WORK INSTRUCTION:
Up to and including the line that contains "add preview banner", repeat the entries below exactly from the first line on. Do not carry over any pictures.

INFORMATION GIVEN:
——————————

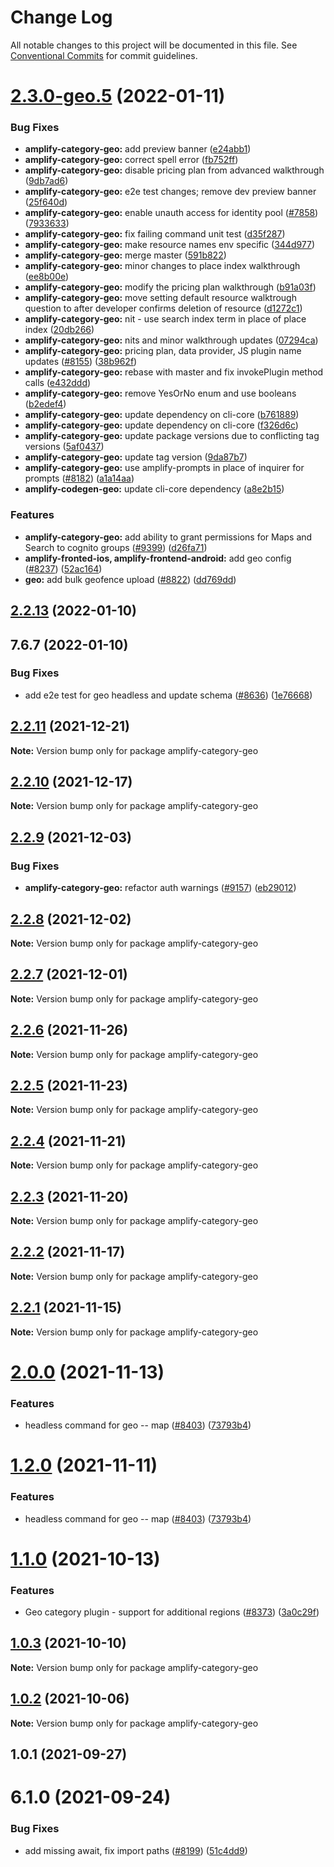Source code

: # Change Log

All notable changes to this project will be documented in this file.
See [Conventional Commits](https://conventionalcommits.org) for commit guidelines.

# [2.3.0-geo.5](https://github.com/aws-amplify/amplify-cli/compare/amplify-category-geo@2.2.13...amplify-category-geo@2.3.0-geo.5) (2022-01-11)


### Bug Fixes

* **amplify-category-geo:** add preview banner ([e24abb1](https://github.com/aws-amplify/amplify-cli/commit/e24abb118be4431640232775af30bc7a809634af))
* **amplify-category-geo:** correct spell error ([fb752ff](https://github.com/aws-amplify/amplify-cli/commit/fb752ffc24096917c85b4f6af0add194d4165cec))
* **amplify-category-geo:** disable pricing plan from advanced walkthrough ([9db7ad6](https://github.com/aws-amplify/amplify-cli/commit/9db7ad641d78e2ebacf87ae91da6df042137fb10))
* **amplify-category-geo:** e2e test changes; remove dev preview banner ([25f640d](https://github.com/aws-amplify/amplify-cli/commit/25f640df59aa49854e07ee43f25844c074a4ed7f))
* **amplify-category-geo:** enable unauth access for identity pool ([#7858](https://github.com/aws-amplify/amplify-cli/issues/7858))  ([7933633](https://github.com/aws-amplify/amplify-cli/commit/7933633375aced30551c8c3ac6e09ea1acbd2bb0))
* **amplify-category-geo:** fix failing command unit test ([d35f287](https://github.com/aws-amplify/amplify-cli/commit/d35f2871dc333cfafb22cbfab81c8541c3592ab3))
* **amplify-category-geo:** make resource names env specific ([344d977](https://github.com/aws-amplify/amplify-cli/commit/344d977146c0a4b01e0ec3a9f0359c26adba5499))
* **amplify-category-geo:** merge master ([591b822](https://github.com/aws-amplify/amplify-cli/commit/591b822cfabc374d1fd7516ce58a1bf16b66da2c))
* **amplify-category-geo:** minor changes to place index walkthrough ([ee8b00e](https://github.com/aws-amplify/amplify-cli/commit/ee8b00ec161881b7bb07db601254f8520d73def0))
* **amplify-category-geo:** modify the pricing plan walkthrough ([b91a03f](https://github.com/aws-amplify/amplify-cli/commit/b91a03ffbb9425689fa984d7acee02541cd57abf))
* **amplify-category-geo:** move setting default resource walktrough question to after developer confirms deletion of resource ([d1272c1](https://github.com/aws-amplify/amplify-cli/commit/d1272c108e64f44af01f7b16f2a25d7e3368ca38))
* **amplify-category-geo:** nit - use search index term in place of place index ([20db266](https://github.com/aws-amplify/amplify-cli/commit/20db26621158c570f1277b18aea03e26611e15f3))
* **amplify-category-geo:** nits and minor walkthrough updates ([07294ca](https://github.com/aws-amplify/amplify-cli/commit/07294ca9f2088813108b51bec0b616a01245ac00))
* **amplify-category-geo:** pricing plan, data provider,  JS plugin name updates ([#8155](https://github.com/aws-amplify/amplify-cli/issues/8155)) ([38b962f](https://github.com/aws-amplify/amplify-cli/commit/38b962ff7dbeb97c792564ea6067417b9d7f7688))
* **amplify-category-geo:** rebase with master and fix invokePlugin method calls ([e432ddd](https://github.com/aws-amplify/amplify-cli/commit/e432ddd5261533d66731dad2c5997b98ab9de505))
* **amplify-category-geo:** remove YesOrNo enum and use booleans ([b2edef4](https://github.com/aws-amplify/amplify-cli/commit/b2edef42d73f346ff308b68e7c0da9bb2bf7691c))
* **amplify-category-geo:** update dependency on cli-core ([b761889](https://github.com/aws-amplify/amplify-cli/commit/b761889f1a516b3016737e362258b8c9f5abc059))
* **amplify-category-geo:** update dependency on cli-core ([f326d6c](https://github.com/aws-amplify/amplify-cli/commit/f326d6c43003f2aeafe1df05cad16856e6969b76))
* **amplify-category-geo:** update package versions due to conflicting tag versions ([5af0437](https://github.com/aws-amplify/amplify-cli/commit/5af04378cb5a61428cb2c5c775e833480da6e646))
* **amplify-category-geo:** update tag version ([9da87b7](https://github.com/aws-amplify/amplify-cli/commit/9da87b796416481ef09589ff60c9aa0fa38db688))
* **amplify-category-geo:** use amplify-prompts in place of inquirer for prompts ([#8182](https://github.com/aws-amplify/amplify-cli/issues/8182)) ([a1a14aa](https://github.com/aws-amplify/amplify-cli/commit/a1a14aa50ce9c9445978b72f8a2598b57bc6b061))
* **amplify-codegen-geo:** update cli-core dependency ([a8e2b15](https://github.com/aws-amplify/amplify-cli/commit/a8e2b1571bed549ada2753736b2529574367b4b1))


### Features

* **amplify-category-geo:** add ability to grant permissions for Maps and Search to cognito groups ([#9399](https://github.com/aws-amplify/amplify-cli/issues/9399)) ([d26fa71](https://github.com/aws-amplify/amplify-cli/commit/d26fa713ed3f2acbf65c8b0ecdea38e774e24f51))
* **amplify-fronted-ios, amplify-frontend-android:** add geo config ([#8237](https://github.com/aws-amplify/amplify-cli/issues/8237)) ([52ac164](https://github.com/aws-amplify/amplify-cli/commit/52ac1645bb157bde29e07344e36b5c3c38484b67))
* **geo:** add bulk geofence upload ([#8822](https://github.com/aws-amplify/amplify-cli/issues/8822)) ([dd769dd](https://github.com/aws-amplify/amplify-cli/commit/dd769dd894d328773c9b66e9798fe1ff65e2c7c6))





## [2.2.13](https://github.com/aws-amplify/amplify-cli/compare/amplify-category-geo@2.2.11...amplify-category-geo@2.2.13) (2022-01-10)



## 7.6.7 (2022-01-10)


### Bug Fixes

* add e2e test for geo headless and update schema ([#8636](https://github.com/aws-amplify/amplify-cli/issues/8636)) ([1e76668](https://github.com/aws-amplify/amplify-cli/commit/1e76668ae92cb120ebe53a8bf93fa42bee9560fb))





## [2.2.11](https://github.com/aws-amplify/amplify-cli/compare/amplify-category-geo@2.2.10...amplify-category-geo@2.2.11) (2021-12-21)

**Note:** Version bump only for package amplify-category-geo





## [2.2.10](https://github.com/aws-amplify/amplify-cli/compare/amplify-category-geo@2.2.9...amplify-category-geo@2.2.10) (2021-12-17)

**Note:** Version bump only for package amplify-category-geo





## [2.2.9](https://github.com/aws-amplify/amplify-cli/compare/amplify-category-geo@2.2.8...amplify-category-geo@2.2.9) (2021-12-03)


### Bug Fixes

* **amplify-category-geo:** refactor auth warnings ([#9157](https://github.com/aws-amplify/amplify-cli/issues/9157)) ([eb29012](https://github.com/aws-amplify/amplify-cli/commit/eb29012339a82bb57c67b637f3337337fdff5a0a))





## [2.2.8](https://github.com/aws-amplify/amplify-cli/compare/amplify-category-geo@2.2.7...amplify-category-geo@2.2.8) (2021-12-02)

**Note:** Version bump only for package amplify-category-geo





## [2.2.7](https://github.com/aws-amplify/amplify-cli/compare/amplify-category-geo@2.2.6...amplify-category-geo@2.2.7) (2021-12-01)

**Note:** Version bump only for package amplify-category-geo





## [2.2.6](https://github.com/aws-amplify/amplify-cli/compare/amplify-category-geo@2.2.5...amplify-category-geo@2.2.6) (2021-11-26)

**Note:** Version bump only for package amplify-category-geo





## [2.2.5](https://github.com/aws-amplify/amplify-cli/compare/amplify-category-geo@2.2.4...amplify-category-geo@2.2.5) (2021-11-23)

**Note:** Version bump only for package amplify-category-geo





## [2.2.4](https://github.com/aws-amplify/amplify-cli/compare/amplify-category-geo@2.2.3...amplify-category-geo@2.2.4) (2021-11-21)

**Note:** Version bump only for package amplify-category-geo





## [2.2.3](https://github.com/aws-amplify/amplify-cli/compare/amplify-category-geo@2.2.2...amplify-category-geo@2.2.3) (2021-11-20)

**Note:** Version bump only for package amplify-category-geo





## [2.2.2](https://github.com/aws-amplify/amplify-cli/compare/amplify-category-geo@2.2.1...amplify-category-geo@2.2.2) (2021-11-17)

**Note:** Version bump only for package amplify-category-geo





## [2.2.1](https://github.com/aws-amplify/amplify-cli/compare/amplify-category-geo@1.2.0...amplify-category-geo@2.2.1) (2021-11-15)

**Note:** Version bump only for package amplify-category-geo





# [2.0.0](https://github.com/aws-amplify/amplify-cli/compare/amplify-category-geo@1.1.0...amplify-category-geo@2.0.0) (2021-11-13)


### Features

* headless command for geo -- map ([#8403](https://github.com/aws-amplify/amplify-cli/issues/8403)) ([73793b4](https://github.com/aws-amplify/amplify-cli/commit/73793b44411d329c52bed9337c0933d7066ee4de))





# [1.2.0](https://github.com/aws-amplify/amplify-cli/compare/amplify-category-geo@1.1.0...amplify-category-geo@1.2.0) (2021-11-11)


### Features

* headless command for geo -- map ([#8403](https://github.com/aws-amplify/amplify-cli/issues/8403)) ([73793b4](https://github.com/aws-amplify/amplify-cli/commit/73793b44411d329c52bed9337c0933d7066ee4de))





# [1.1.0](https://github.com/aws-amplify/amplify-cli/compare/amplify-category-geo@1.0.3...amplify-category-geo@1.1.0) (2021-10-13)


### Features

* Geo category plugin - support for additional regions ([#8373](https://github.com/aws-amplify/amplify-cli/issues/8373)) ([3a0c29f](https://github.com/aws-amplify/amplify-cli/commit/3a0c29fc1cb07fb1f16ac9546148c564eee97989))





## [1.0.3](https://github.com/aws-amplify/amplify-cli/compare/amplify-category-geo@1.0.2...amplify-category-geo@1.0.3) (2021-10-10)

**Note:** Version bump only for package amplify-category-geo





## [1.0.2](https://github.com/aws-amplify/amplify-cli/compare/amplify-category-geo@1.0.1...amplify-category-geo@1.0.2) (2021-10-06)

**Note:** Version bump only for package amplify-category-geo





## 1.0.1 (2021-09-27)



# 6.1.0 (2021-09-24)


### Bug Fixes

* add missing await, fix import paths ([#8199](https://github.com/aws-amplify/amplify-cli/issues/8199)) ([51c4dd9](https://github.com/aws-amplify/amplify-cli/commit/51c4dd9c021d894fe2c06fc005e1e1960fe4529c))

——————————

EXERCISE RESULT:
Source code

: # Change Log

All notable changes to this project will be documented in this file.
See [Conventional Commits](https://conventionalcommits.org) for commit guidelines.

# [2.3.0-geo.5](https://github.com/aws-amplify/amplify-cli/compare/amplify-category-geo@2.2.13...amplify-category-geo@2.3.0-geo.5) (2022-01-11)


### Bug Fixes

* **amplify-category-geo:** add preview banner ([e24abb1](https://github.com/aws-amplify/amplify-cli/commit/e24abb118be4431640232775af30bc7a809634af))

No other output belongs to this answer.